Je pense au contraire que la République est assez forte pour imposer des règles et des interdictions.



Ce n'est pas la critique de la position du CRIF que je réprouve: c'est là le prix vital de la démocratie, et certaines critiques sont fort utiles, lorsque leurs intentions ne sont pas a priori hostiles.



Je suis surpris que, alors qu'ils ne remettent pas en cause la légitimité de tel ou tel groupement professionnel ou autre à s'exprimer lorsque son domaine est en cause (les paysans, les médecins, les enseignants, ....) ces journalistes refusent aux Juifs le droit d'exprimer leurs sentiments devant un crime antisémite d'une exceptionnelle abjection.



C'est tellement inconcevable que je suis bien obligé de penser qu'il y a d'autres motivations sous-jacentes, et que ces motivations sont politiques.



Quand on vous accuse d' « alimenter l'antisémitisme », que répondez-vous ?



C'est un grand classique: ne parlez pas trop fort car vous allez réveiller les antisémites.....Je pense à la phrase du philosophe Gabriel Marcel en 1946 enjoignant aux Juifs, pour leur bien, de "modérer leurs revendications"! Ces temps sont révolus.
Ce qui ne signifie pas qu'il faut parler comme si le reste du monde n'existait pas. Nous devons être responsables et certaines expressions ne l'ont pas été. La surenchère dans ce domaine est particulièrement néfaste, et il n'est pas acceptable que sous prétexte de donner libre cours à sa colère, même justifiée on en arrive à dire n'importe quoi.
Nous avons acquis, comme les autres Français et plus chèrement que beaucoup, le droit à la libre expression. Que cela alimente l'antisémitisme signifie bien que l'antisémitisme continue de ramper sous la surface: alors, autant le débusquer.

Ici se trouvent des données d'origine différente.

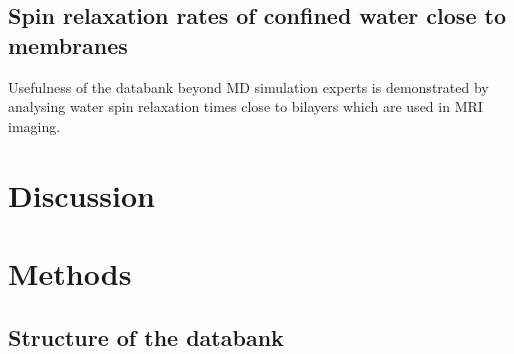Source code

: \documentclass[fleqn,10pt]{wlscirep}
\begin{document}
\subsection{Spin relaxation rates of confined water close to membranes}

Usefulness of the databank beyond MD simulation experts is demonstrated by analysing water spin relaxation times close to bilayers which are used in MRI imaging.



 

\section{Discussion}


\section{Methods}


\subsection{Structure of the databank}
\end{document}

Le procès des assassins était à huis-clos. Comment avez-vous pu rapporter des propos que vous n'avez pas entendus ?



C'est tout le problème du huis clos. Le huis clos qui ne pouvait pas être évité puisque les deux intéressés anciens mineurs l'ont demandé et que pour des raisons pratiques le tribunal n'a pas voulu disjoindre leur cas de celui des autres accusés a plombé ce procès.



Deux questions me tourmentaient: est-ce que le fonctionnement de ce gang pouvait nous donner des indications sur les raisons qui font que dans un groupe on peut être amené à commettre l'ignominie pour essayer d'en tirer des leçons? Est-ce que l'antisémitisme a été traité de façon approfondie, alors que pour des raisons de circonstance, les organisations antiracistes n'ont pas pu plaider, comme cela aurait été normal?



Le rôle de l'avocat général représentant la société était de ce point de vue particulièrement important. Comme d'autres, je n'ai pu que me renseigner indirectement et les informations aussi concordantes soient-elles sont sujettes à caution. Que faire d'autre? J'ai pensé nécessaire de faire part de mes troubles à l'issue du procès sur le traitement de l'antisémitisme au cours des débats.